I have a Jellyfin instance in another network behind a proxy, I'd like to make it available on every, or most, subnets using permanent DNS-SD (unicast), but I don't know what records or rather, service names it uses, nor their properties, e.g;

   

Plan

I'll translate the multicast DNS to centralized unicast DNS by delegating that part of it to a macOS High Sierra Server Mac (from Active Directory) specific for that task. Since it's just regular DNS in a very static configuration, I'd like to have a subset of permanent records, like Jellyfin.

I've done it before, it's very cool I think. Eliminates the need to forward multicast traffic, to flood UDP across subnets, works with VRRP, doesn't make hosts to change their name adding a number in parenthesis after thinking they've been duped like Avahi does, and uses existing DNS servers and thus are subject to DNS policies. Any DNS server could be used I know, but macOS comes with dnsextd for DNS-LLQ and DNS-UL.

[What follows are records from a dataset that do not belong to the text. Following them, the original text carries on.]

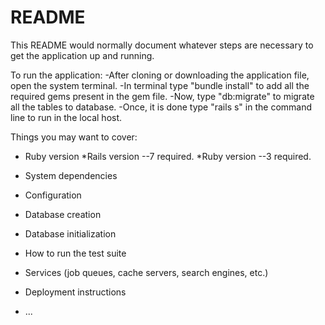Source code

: # README

This README would normally document whatever steps are necessary to get the
application up and running.

To run the application:
-After cloning or downloading the application file, open the system terminal.
-In terminal type "bundle install" to add all the required gems present in the gem file.
-Now, type "db:migrate" to migrate all the tables to database.
-Once, it is done type "rails s" in the command line to run in the local host.


Things you may want to cover:

* Ruby version
 *Rails version --7 required.
 *Ruby version --3 required.
 

* System dependencies

* Configuration

* Database creation

* Database initialization

* How to run the test suite

* Services (job queues, cache servers, search engines, etc.)

* Deployment instructions

* ...
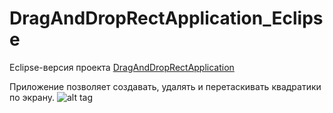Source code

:# DragAndDropRectApplication_Eclipse
Eclipse-версия проекта [DragAndDropRectApplication](https://github.com/MyITschool/DragAndDropRectApplication)

Приложение позволяет создавать, удалять и перетаскивать квадратики по экрану.
![alt tag](https://api.monosnap.com/rpc/file/download?id=gbXpryuuKdgKnuuYYVr91xYYjflbk4)

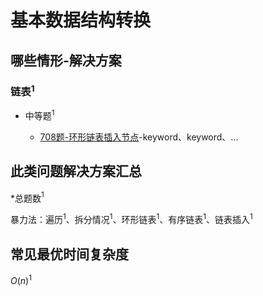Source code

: # 基本数据结构转换

## 哪些情形-解决方案

### 链表$^1$

+ 中等题$^1$

  + [708题-环形链表插入节点]-keyword、keyword、...

## 此类问题解决方案汇总

\*总题数$^1$

暴力法：遍历$^1$、拆分情况$^1$、环形链表$^1$、有序链表$^1$、链表插入$^1$

## 常见最优时间复杂度

$O(n)^1$

<!-- 题目链接 -->
[708题-环形链表插入节点]:708-InsertintoaSortedCircularLinkedList.md
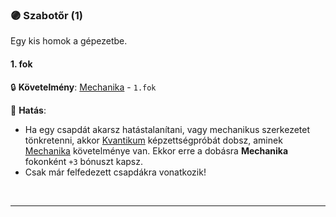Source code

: ### 🟣 Szabotőr (1)

Egy kis homok a gépezetbe.

#### 1. fok

🔒 **Követelmény**: [Mechanika](mechanika.md) - `1.fok`

🌟 **Hatás**:
- Ha egy csapdát akarsz hatástalanítani, vagy mechanikus szerkezetet tönkretenni, akkor [Kvantikum](../kepzettsegek.tudomanyos/kvantikum.md) képzettségpróbát dobsz, aminek [Mechanika](mechanika.md) követelménye van. Ekkor erre a dobásra **Mechanika** fokonként `+3` bónuszt kapsz.
- Csak már felfedezett csapdákra vonatkozik!

<br />

---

I dumped* some services scanning the network specifically for them it but there are thousands of lines in a one-minute scan and that's not even all the service names I know that could be present. :(

If you guys could help me out with the spec, preferably in a "for dummies" context  (though I'm thankful either way), that would be awesome.

Thanks!



*: dns-sd -Z delivers an almost ready-to-use BIND9 zone file, run it in parallel in a bash script, redirect it output, self-kill a minute later, and that's it.

_


RE: What are the service names and TXT data used in Jellyfin's Service Discovery? - sevenrats - 2024-02-23

i can tell you right now nobody understands this question at all. reflecting mdns across different subnets is not something we support, since its more "extreme networking edge case" than "media server feature."
in particular, this solution is so much more cumbersome than a DHCP reservation I can't even wrap my head around it. Use a DHCP reservation for your jellyfin server and you solved this problem all at once.